### EXERCISE PROMPT
For the entries below, the result should be an exact transcription of the lines from the one with "- Touch-friendly buttons and links" up to and including the one with "## Links to Figma Design", and only those.

=== Begin Enclosure ===

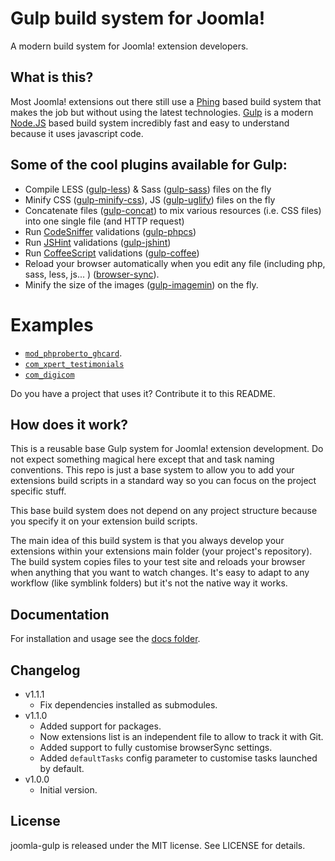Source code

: # Gulp build system for Joomla!

A modern build system for Joomla! extension developers.

## What is this?

Most Joomla! extensions out there still use a [Phing](http://www.phing.info/) based build system that makes the job but without using the latest technologies. [Gulp](http://gulpjs.com/) is a modern [Node.JS](http://nodejs.org/) based build system incredibly fast and easy to understand because it uses javascript code.

## <a name="plugins"></a> Some of the cool plugins available for Gulp:

* Compile LESS ([gulp-less](https://github.com/plus3network/gulp-less)) & Sass ([gulp-sass](https://www.npmjs.org/package/gulp-sass)) files on the fly
* Minify CSS ([gulp-minify-css](https://www.npmjs.org/package/gulp-minify-css)), JS ([gulp-uglify](https://www.npmjs.org/package/gulp-uglify)) files on the fly
* Concatenate files ([gulp-concat](https://www.npmjs.org/package/gulp-concat)) to mix various resources (i.e. CSS files) into one single file (and HTTP request)
* Run [CodeSniffer](http://pear.php.net/package/PHP_CodeSniffer/redirected) validations ([gulp-phpcs](https://github.com/JustBlackBird/gulp-phpcs))
* Run [JSHint](http://www.jshint.com/) validations ([gulp-jshint](https://www.npmjs.org/package/gulp-jshint))
* Run [CoffeeScript](http://coffeescript.org/) validations ([gulp-coffee](https://www.npmjs.org/package/gulp-coffee))
* Reload your browser automatically when you edit any file (including php, sass, less, js... ) ([browser-sync](http://www.browsersync.io/docs/gulp/)).
* Minify the size of the images ([gulp-imagemin](https://www.npmjs.org/package/gulp-imagemin)) on the fly.

# Examples

* [`mod_phproberto_ghcard`](https://github.com/phproberto/mod_phproberto_ghcard).
* [`com_xpert_testimonials`](https://github.com/themexpert/xpert-testimonials)
* [`com_digicom`](https://github.com/themexpert/digicom)

Do you have a project that uses it? Contribute it to this README.

## How does it work?

This is a reusable base Gulp system for Joomla! extension development. Do not expect something magical here except that and task naming conventions. This repo is just a base system to allow you to add your extensions build scripts in a standard way so you can focus on the project specific stuff. 

This base build system does not depend on any project structure because you specify it on your extension build scripts.

The main idea of this build system is that you always develop your extensions within your extensions main folder (your project's repository). The build system copies files to your test site and reloads your browser when anything that you want to watch changes. It's easy to adapt to any workflow (like symblink folders) but it's not the native way it works.

## Documentation 

For installation and usage see the [docs folder](./docs/README.md).

## Changelog

* v1.1.1
    * Fix dependencies installed as submodules.
* v1.1.0 
    * Added support for packages.
    * Now extensions list is an independent file to allow to track it with Git.
    * Added support to fully customise browserSync settings.
    * Added `defaultTasks` config parameter to customise tasks launched by default.
* v1.0.0 
    * Initial version.

## <a name="license"></a>License

joomla-gulp is released under the MIT license. See LICENSE for details.  
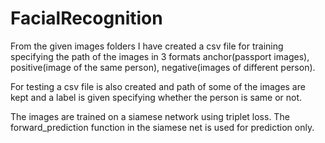 # FacialRecognition
From the given images folders I have created a csv file for training specifying the path of the images in 3 formats anchor(passport images), positive(image of the same person), negative(images of different person).

For testing a csv file is also created and path of some of the images are kept and a label is given specifying whether the person is same or not.

The images are trained on a siamese network using triplet loss. The forward_prediction function in the siamese net is used for prediction only.
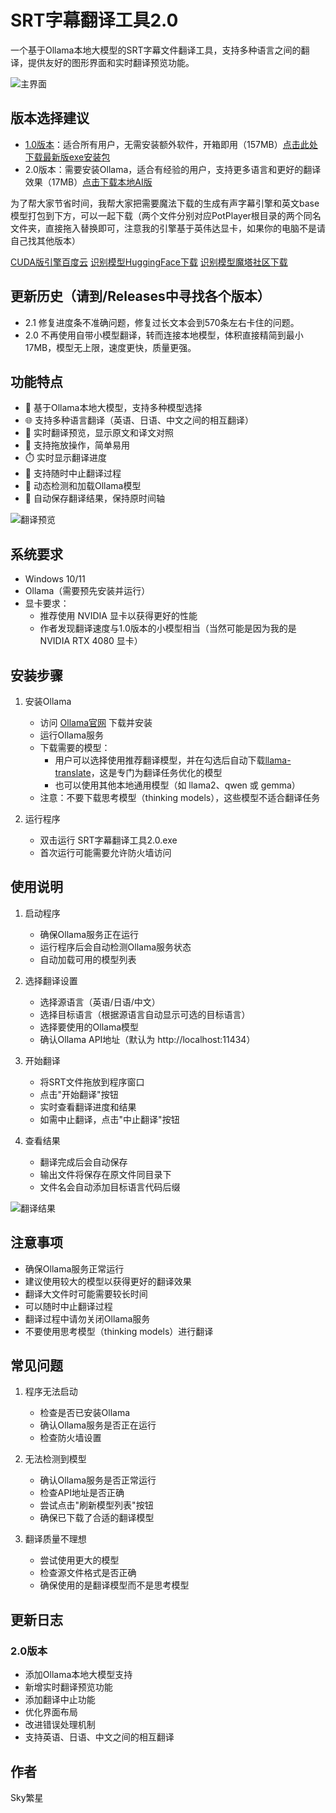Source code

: # SRT字幕翻译工具2.0

一个基于Ollama本地大模型的SRT字幕文件翻译工具，支持多种语言之间的翻译，提供友好的图形界面和实时翻译预览功能。

![主界面](img/index2.0.png)

## 版本选择建议

- [1.0版本](https://github.com/314baidashi/SRT-translation)：适合所有用户，无需安装额外软件，开箱即用（157MB）[点击此处下载最新版exe安装包](https://download.csdn.net/download/weixin_45826970/90912987)
- 2.0版本：需要安装Ollama，适合有经验的用户，支持更多语言和更好的翻译效果（17MB）[点击下载本地AI版](https://github.com/314baidashi/srt-Trans2.0/raw/refs/heads/main/SRT%E5%AD%97%E5%B9%95%E7%BF%BB%E8%AF%91%E5%B7%A5%E5%85%B72.0%EF%BC%88ollama_AI%E7%89%88%EF%BC%89.exe)

为了帮大家节省时间，我帮大家把需要魔法下载的生成有声字幕引擎和英文base模型打包到下方，可以一起下载（两个文件分别对应PotPlayer根目录的两个同名文件夹，直接拖入替换即可，注意我的引擎基于英伟达显卡，如果你的电脑不是请自己找其他版本）

[CUDA版引擎百度云](https://pan.baidu.com/s/1tiQN_B3AnomAAp_Efv18DA?pwd=wr3b)
[识别模型HuggingFace下载](https://huggingface.co/ggerganov/whisper.cpp/tree/main)
[识别模型魔塔社区下载](https://modelscope.cn/models/timeless/whispercpp/files?version=master)
## 更新历史（请到/Releases中寻找各个版本）
- 2.1 修复进度条不准确问题，修复过长文本会到570条左右卡住的问题。
- 2.0 不再使用自带小模型翻译，转而连接本地模型，体积直接精简到最小17MB，模型无上限，速度更快，质量更强。

## 功能特点

- 🚀 基于Ollama本地大模型，支持多种模型选择
- 🌐 支持多种语言翻译（英语、日语、中文之间的相互翻译）
- 📝 实时翻译预览，显示原文和译文对照
- 🎯 支持拖放操作，简单易用
- ⏱️ 实时显示翻译进度
- 🛑 支持随时中止翻译过程
- 🔄 动态检测和加载Ollama模型
- 💾 自动保存翻译结果，保持原时间轴

![翻译预览](img/ja2.0.png)

## 系统要求

- Windows 10/11
- Ollama（需要预先安装并运行）
- 显卡要求：
  - 推荐使用 NVIDIA 显卡以获得更好的性能
  - 作者发现翻译速度与1.0版本的小模型相当（当然可能是因为我的是NVIDIA RTX 4080 显卡）

## 安装步骤

1. 安装Ollama
   - 访问 [Ollama官网](https://ollama.ai) 下载并安装
   - 运行Ollama服务
   - 下载需要的模型：
     - 用户可以选择使用推荐翻译模型，并在勾选后自动下载[llama-translate](https://ollama.com/7shi/llama-translate)，这是专门为翻译任务优化的模型
     - 也可以使用其他本地通用模型（如 llama2、qwen 或 gemma）
   - 注意：不要下载思考模型（thinking models），这些模型不适合翻译任务

2. 运行程序
   - 双击运行 SRT字幕翻译工具2.0.exe
   - 首次运行可能需要允许防火墙访问

## 使用说明

1. 启动程序
   - 确保Ollama服务正在运行
   - 运行程序后会自动检测Ollama服务状态
   - 自动加载可用的模型列表

2. 选择翻译设置
   - 选择源语言（英语/日语/中文）
   - 选择目标语言（根据源语言自动显示可选的目标语言）
   - 选择要使用的Ollama模型
   - 确认Ollama API地址（默认为 http://localhost:11434）

3. 开始翻译
   - 将SRT文件拖放到程序窗口
   - 点击"开始翻译"按钮
   - 实时查看翻译进度和结果
   - 如需中止翻译，点击"中止翻译"按钮

4. 查看结果
   - 翻译完成后会自动保存
   - 输出文件将保存在原文件同目录下
   - 文件名会自动添加目标语言代码后缀

![翻译结果](img/ja2.0.2.png)

## 注意事项

- 确保Ollama服务正常运行
- 建议使用较大的模型以获得更好的翻译效果
- 翻译大文件时可能需要较长时间
- 可以随时中止翻译过程
- 翻译过程中请勿关闭Ollama服务
- 不要使用思考模型（thinking models）进行翻译

## 常见问题

1. 程序无法启动
   - 检查是否已安装Ollama
   - 确认Ollama服务是否正在运行
   - 检查防火墙设置

2. 无法检测到模型
   - 确认Ollama服务是否正常运行
   - 检查API地址是否正确
   - 尝试点击"刷新模型列表"按钮
   - 确保已下载了合适的翻译模型

3. 翻译质量不理想
   - 尝试使用更大的模型
   - 检查源文件格式是否正确
   - 确保使用的是翻译模型而不是思考模型

## 更新日志

### 2.0版本
- 添加Ollama本地大模型支持
- 新增实时翻译预览功能
- 添加翻译中止功能
- 优化界面布局
- 改进错误处理机制
- 支持英语、日语、中文之间的相互翻译

## 作者

Sky繁星 
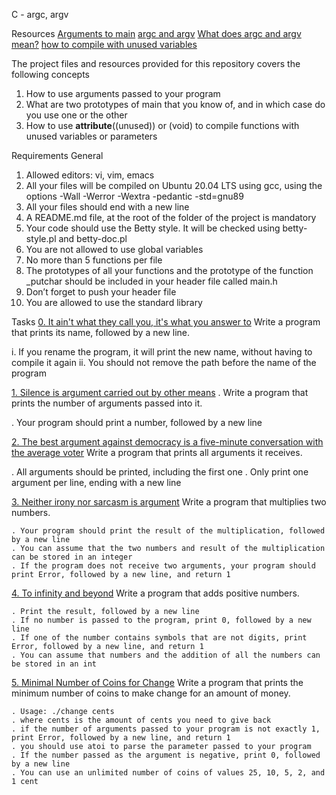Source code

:C - argc, argv

Resources
[Arguments to main](https://intranet.alxswe.com/rltoken/Jip_nI4tv2ybQZ-jV3fqJg)
[argc and argv](https://intranet.alxswe.com/rltoken/31aLwv8qsXuiUZrOk9Djqg)
[What does argc and argv mean?](https://intranet.alxswe.com/rltoken/A0pzqslB6Z3Y3OV3hJQ6Tw)
[how to compile with unused variables](https://intranet.alxswe.com/rltoken/MkOUE1ndq1UAx9Erk-AVbg)

The project files and resources provided for this repository covers the following concepts
1. How to use arguments passed to your program
2. What are two prototypes of main that you know of, and in which case do you use one or the other
3. How to use __attribute__((unused)) or (void) to compile functions with unused variables or parameters

Requirements
General
1. Allowed editors: vi, vim, emacs
2. All your files will be compiled on Ubuntu 20.04 LTS using gcc, using the options -Wall -Werror -Wextra -pedantic -std=gnu89
3. All your files should end with a new line
4. A README.md file, at the root of the folder of the project is mandatory
5. Your code should use the Betty style. It will be checked using betty-style.pl and betty-doc.pl
6. You are not allowed to use global variables
7. No more than 5 functions per file
8. The prototypes of all your functions and the prototype of the function _putchar should be included in your header file called main.h
9. Don’t forget to push your header file
10. You are allowed to use the standard library

Tasks
[0. It ain't what they call you, it's what you answer to](./1-args.c)
Write a program that prints its name, followed by a new line.

i. If you rename the program, it will print the new name, without having to compile it again
ii. You should not remove the path before the name of the program

[1. Silence is argument carried out by other means](./1-args.c)
. Write a program that prints the number of arguments passed into it.

. Your program should print a number, followed by a new line

[2. The best argument against democracy is a five-minute conversation with the average voter](./2-args.c)
Write a program that prints all arguments it receives.

. All arguments should be printed, including the first one
. Only print one argument per line, ending with a new line

[3. Neither irony nor sarcasm is argument](./3-mul.c)
Write a program that multiplies two numbers.

	. Your program should print the result of the multiplication, followed by a new line
	. You can assume that the two numbers and result of the multiplication can be stored in an integer
	. If the program does not receive two arguments, your program should print Error, followed by a new line, and return 1

[4. To infinity and beyond](./4-add.c)
Write a program that adds positive numbers.

	. Print the result, followed by a new line
	. If no number is passed to the program, print 0, followed by a new line
	. If one of the number contains symbols that are not digits, print Error, followed by a new line, and return 1
	. You can assume that numbers and the addition of all the numbers can be stored in an int

[5. Minimal Number of Coins for Change](./100-change.c)
Write a program that prints the minimum number of coins to make change for an amount of money.

	. Usage: ./change cents
	. where cents is the amount of cents you need to give back
	. if the number of arguments passed to your program is not exactly 1, print Error, followed by a new line, and return 1
	. you should use atoi to parse the parameter passed to your program
	. If the number passed as the argument is negative, print 0, followed by a new line
	. You can use an unlimited number of coins of values 25, 10, 5, 2, and 1 cent
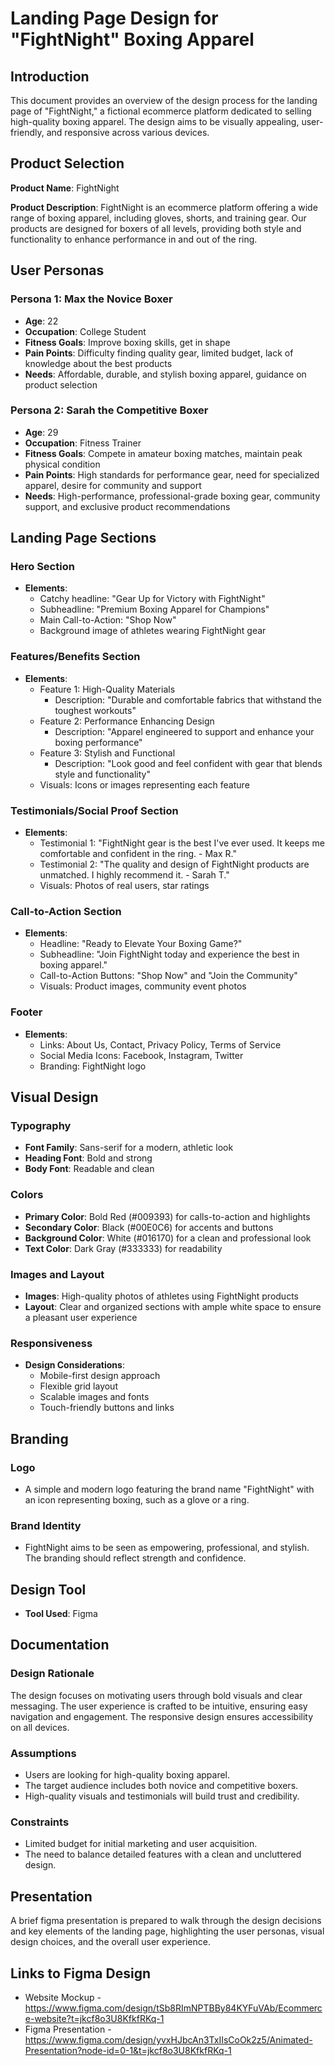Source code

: # Landing Page Design for "FightNight" Boxing Apparel

## Introduction

This document provides an overview of the design process for the landing page of "FightNight," a fictional ecommerce platform dedicated to selling high-quality boxing apparel. The design aims to be visually appealing, user-friendly, and responsive across various devices.

## Product Selection

**Product Name**: FightNight

**Product Description**: FightNight is an ecommerce platform offering a wide range of boxing apparel, including gloves, shorts, and training gear. Our products are designed for boxers of all levels, providing both style and functionality to enhance performance in and out of the ring.

## User Personas

### Persona 1: Max the Novice Boxer
- **Age**: 22
- **Occupation**: College Student
- **Fitness Goals**: Improve boxing skills, get in shape
- **Pain Points**: Difficulty finding quality gear, limited budget, lack of knowledge about the best products
- **Needs**: Affordable, durable, and stylish boxing apparel, guidance on product selection

### Persona 2: Sarah the Competitive Boxer
- **Age**: 29
- **Occupation**: Fitness Trainer
- **Fitness Goals**: Compete in amateur boxing matches, maintain peak physical condition
- **Pain Points**: High standards for performance gear, need for specialized apparel, desire for community and support
- **Needs**: High-performance, professional-grade boxing gear, community support, and exclusive product recommendations

## Landing Page Sections

### Hero Section
- **Elements**: 
  - Catchy headline: "Gear Up for Victory with FightNight"
  - Subheadline: "Premium Boxing Apparel for Champions"
  - Main Call-to-Action: "Shop Now"
  - Background image of athletes wearing FightNight gear

### Features/Benefits Section
- **Elements**: 
  - Feature 1: High-Quality Materials
    - Description: "Durable and comfortable fabrics that withstand the toughest workouts"
  - Feature 2: Performance Enhancing Design
    - Description: "Apparel engineered to support and enhance your boxing performance"
  - Feature 3: Stylish and Functional
    - Description: "Look good and feel confident with gear that blends style and functionality"
  - Visuals: Icons or images representing each feature

### Testimonials/Social Proof Section
- **Elements**: 
  - Testimonial 1: "FightNight gear is the best I've ever used. It keeps me comfortable and confident in the ring. - Max R."
  - Testimonial 2: "The quality and design of FightNight products are unmatched. I highly recommend it. - Sarah T."
  - Visuals: Photos of real users, star ratings

### Call-to-Action Section
- **Elements**: 
  - Headline: "Ready to Elevate Your Boxing Game?"
  - Subheadline: "Join FightNight today and experience the best in boxing apparel."
  - Call-to-Action Buttons: "Shop Now" and "Join the Community"
  - Visuals: Product images, community event photos

### Footer
- **Elements**: 
  - Links: About Us, Contact, Privacy Policy, Terms of Service
  - Social Media Icons: Facebook, Instagram, Twitter
  - Branding: FightNight logo

## Visual Design

### Typography
- **Font Family**: Sans-serif for a modern, athletic look
- **Heading Font**: Bold and strong
- **Body Font**: Readable and clean

### Colors
- **Primary Color**: Bold Red (#009393) for calls-to-action and highlights
- **Secondary Color**: Black (#00E0C6) for accents and buttons
- **Background Color**: White (#016170) for a clean and professional look
- **Text Color**: Dark Gray (#333333) for readability

### Images and Layout
- **Images**: High-quality photos of athletes using FightNight products
- **Layout**: Clear and organized sections with ample white space to ensure a pleasant user experience

### Responsiveness
- **Design Considerations**: 
  - Mobile-first design approach
  - Flexible grid layout
  - Scalable images and fonts
  - Touch-friendly buttons and links

## Branding

### Logo
- A simple and modern logo featuring the brand name "FightNight" with an icon representing boxing, such as a glove or a ring.

### Brand Identity
- FightNight aims to be seen as empowering, professional, and stylish. The branding should reflect strength and confidence.

## Design Tool

- **Tool Used**: Figma

## Documentation

### Design Rationale
The design focuses on motivating users through bold visuals and clear messaging. The user experience is crafted to be intuitive, ensuring easy navigation and engagement. The responsive design ensures accessibility on all devices.

### Assumptions
- Users are looking for high-quality boxing apparel.
- The target audience includes both novice and competitive boxers.
- High-quality visuals and testimonials will build trust and credibility.

### Constraints
- Limited budget for initial marketing and user acquisition.
- The need to balance detailed features with a clean and uncluttered design.

## Presentation

A brief figma presentation is prepared to walk through the design decisions and key elements of the landing page, highlighting the user personas, visual design choices, and the overall user experience.

## Links to Figma Design

- Website Mockup - https://www.figma.com/design/tSb8RImNPTBBy84KYFuVAb/Ecommerce-website?t=jkcf8o3U8KfkfRKq-1
- Figma Presentation - https://www.figma.com/design/yvxHJbcAn3TxIIsCoOk2z5/Animated-Presentation?node-id=0-1&t=jkcf8o3U8KfkfRKq-1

=== End Enclosure ===

### SOLUTION TO THIS TASK
  - Touch-friendly buttons and links

## Branding

### Logo
- A simple and modern logo featuring the brand name "FightNight" with an icon representing boxing, such as a glove or a ring.

### Brand Identity
- FightNight aims to be seen as empowering, professional, and stylish. The branding should reflect strength and confidence.

## Design Tool

- **Tool Used**: Figma

## Documentation

### Design Rationale
The design focuses on motivating users through bold visuals and clear messaging. The user experience is crafted to be intuitive, ensuring easy navigation and engagement. The responsive design ensures accessibility on all devices.

### Assumptions
- Users are looking for high-quality boxing apparel.
- The target audience includes both novice and competitive boxers.
- High-quality visuals and testimonials will build trust and credibility.

### Constraints
- Limited budget for initial marketing and user acquisition.
- The need to balance detailed features with a clean and uncluttered design.

## Presentation

A brief figma presentation is prepared to walk through the design decisions and key elements of the landing page, highlighting the user personas, visual design choices, and the overall user experience.

## Links to Figma Design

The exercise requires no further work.